(Stored data entries)
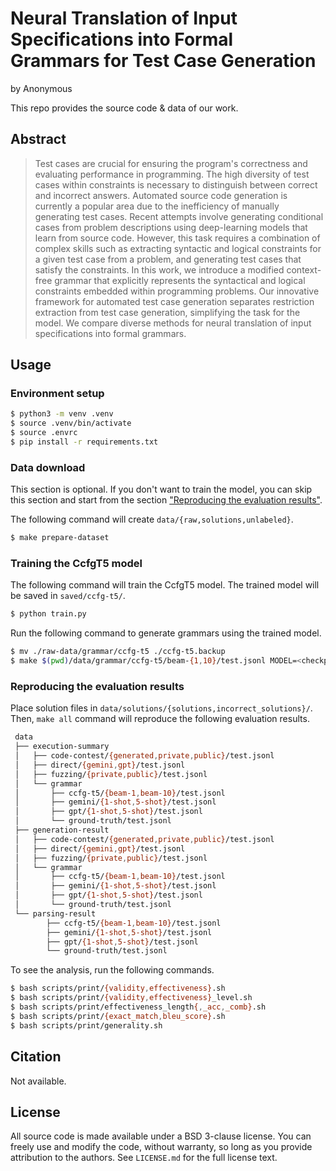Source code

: # Neural Translation of Input Specifications into Formal Grammars for Test Case Generation

by Anonymous

This repo provides the source code & data of our work.

## Abstract

> Test cases are crucial for ensuring the program's correctness and evaluating
> performance in programming. The high diversity of test cases within
> constraints is necessary to distinguish between correct and incorrect
> answers. Automated source code generation is currently a popular area due to
> the inefficiency of manually generating test cases. Recent attempts involve
> generating conditional cases from problem descriptions using deep-learning
> models that learn from source code. However, this task requires a combination
> of complex skills such as extracting syntactic and logical constraints for a
> given test case from a problem, and generating test cases that satisfy the
> constraints. In this work, we introduce a modified context-free grammar that
> explicitly represents the syntactical and logical constraints embedded within
> programming problems. Our innovative framework for automated test case
> generation separates restriction extraction from test case generation,
> simplifying the task for the model. We compare diverse methods for neural
> translation of input specifications into formal grammars.

## Usage

### Environment setup

```bash
$ python3 -m venv .venv
$ source .venv/bin/activate
$ source .envrc
$ pip install -r requirements.txt
```

### Data download

This section is optional. If you don't want to train the model, you can skip
this section and start from the section ["Reproducing the evaluation
results"](#reproducing-the-evaluation-results).

The following command will create `data/{raw,solutions,unlabeled}`.

```bash
$ make prepare-dataset
```

### Training the CcfgT5 model

The following command will train the CcfgT5 model. The trained model will be
saved in `saved/ccfg-t5/`.

```bash
$ python train.py
```

Run the following command to generate grammars using the trained model.

```bash
$ mv ./raw-data/grammar/ccfg-t5 ./ccfg-t5.backup
$ make $(pwd)/data/grammar/ccfg-t5/beam-{1,10}/test.jsonl MODEL=<checkpoint>
```

### Reproducing the evaluation results

Place solution files in `data/solutions/{solutions,incorrect_solutions}/`.
Then, `make all` command will reproduce the following evaluation results.

```bash
 data
 ├── execution-summary
 │   ├── code-contest/{generated,private,public}/test.jsonl
 │   ├── direct/{gemini,gpt}/test.jsonl
 │   ├── fuzzing/{private,public}/test.jsonl
 │   └── grammar
 │       ├── ccfg-t5/{beam-1,beam-10}/test.jsonl
 │       ├── gemini/{1-shot,5-shot}/test.jsonl
 │       ├── gpt/{1-shot,5-shot}/test.jsonl
 │       └── ground-truth/test.jsonl
 ├── generation-result
 │   ├── code-contest/{generated,private,public}/test.jsonl
 │   ├── direct/{gemini,gpt}/test.jsonl
 │   ├── fuzzing/{private,public}/test.jsonl
 │   └── grammar
 │       ├── ccfg-t5/{beam-1,beam-10}/test.jsonl
 │       ├── gemini/{1-shot,5-shot}/test.jsonl
 │       ├── gpt/{1-shot,5-shot}/test.jsonl
 │       └── ground-truth/test.jsonl
 └── parsing-result
        ├── ccfg-t5/{beam-1,beam-10}/test.jsonl
        ├── gemini/{1-shot,5-shot}/test.jsonl
        ├── gpt/{1-shot,5-shot}/test.jsonl
        └── ground-truth/test.jsonl
```

To see the analysis, run the following commands.

```bash
$ bash scripts/print/{validity,effectiveness}.sh
$ bash scripts/print/{validity,effectiveness}_level.sh
$ bash scripts/print/effectiveness_length{,_acc,_comb}.sh
$ bash scripts/print/{exact_match,bleu_score}.sh
$ bash scripts/print/generality.sh
```

## Citation

Not available.

## License

All source code is made available under a BSD 3-clause license. You can freely
use and modify the code, without warranty, so long as you provide attribution
to the authors. See `LICENSE.md` for the full license text.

**Goal of the exercise:** The records above are to be restated word for word, excluding all pictures.

**Answer:**
Source code

: # Neural Translation of Input Specifications into Formal Grammars for Test Case Generation

by Anonymous

This repo provides the source code & data of our work.

## Abstract

> Test cases are crucial for ensuring the program's correctness and evaluating
> performance in programming. The high diversity of test cases within
> constraints is necessary to distinguish between correct and incorrect
> answers. Automated source code generation is currently a popular area due to
> the inefficiency of manually generating test cases. Recent attempts involve
> generating conditional cases from problem descriptions using deep-learning
> models that learn from source code. However, this task requires a combination
> of complex skills such as extracting syntactic and logical constraints for a
> given test case from a problem, and generating test cases that satisfy the
> constraints. In this work, we introduce a modified context-free grammar that
> explicitly represents the syntactical and logical constraints embedded within
> programming problems. Our innovative framework for automated test case
> generation separates restriction extraction from test case generation,
> simplifying the task for the model. We compare diverse methods for neural
> translation of input specifications into formal grammars.

## Usage

### Environment setup

```bash
$ python3 -m venv .venv
$ source .venv/bin/activate
$ source .envrc
$ pip install -r requirements.txt
```

### Data download

This section is optional. If you don't want to train the model, you can skip
this section and start from the section ["Reproducing the evaluation
results"](#reproducing-the-evaluation-results).

The following command will create `data/{raw,solutions,unlabeled}`.

```bash
$ make prepare-dataset
```

### Training the CcfgT5 model

The following command will train the CcfgT5 model. The trained model will be
saved in `saved/ccfg-t5/`.

```bash
$ python train.py
```

Run the following command to generate grammars using the trained model.

```bash
$ mv ./raw-data/grammar/ccfg-t5 ./ccfg-t5.backup
$ make $(pwd)/data/grammar/ccfg-t5/beam-{1,10}/test.jsonl MODEL=<checkpoint>
```

### Reproducing the evaluation results

Place solution files in `data/solutions/{solutions,incorrect_solutions}/`.
Then, `make all` command will reproduce the following evaluation results.

```bash
 data
 ├── execution-summary
 │   ├── code-contest/{generated,private,public}/test.jsonl
 │   ├── direct/{gemini,gpt}/test.jsonl
 │   ├── fuzzing/{private,public}/test.jsonl
 │   └── grammar
 │       ├── ccfg-t5/{beam-1,beam-10}/test.jsonl
 │       ├── gemini/{1-shot,5-shot}/test.jsonl
 │       ├── gpt/{1-shot,5-shot}/test.jsonl
 │       └── ground-truth/test.jsonl
 ├── generation-result
 │   ├── code-contest/{generated,private,public}/test.jsonl
 │   ├── direct/{gemini,gpt}/test.jsonl
 │   ├── fuzzing/{private,public}/test.jsonl
 │   └── grammar
 │       ├── ccfg-t5/{beam-1,beam-10}/test.jsonl
 │       ├── gemini/{1-shot,5-shot}/test.jsonl
 │       ├── gpt/{1-shot,5-shot}/test.jsonl
 │       └── ground-truth/test.jsonl
 └── parsing-result
        ├── ccfg-t5/{beam-1,beam-10}/test.jsonl
        ├── gemini/{1-shot,5-shot}/test.jsonl
        ├── gpt/{1-shot,5-shot}/test.jsonl
        └── ground-truth/test.jsonl
```

To see the analysis, run the following commands.

```bash
$ bash scripts/print/{validity,effectiveness}.sh
$ bash scripts/print/{validity,effectiveness}_level.sh
$ bash scripts/print/effectiveness_length{,_acc,_comb}.sh
$ bash scripts/print/{exact_match,bleu_score}.sh
$ bash scripts/print/generality.sh
```

## Citation

Not available.

## License

All source code is made available under a BSD 3-clause license. You can freely
use and modify the code, without warranty, so long as you provide attribution
to the authors. See `LICENSE.md` for the full license text.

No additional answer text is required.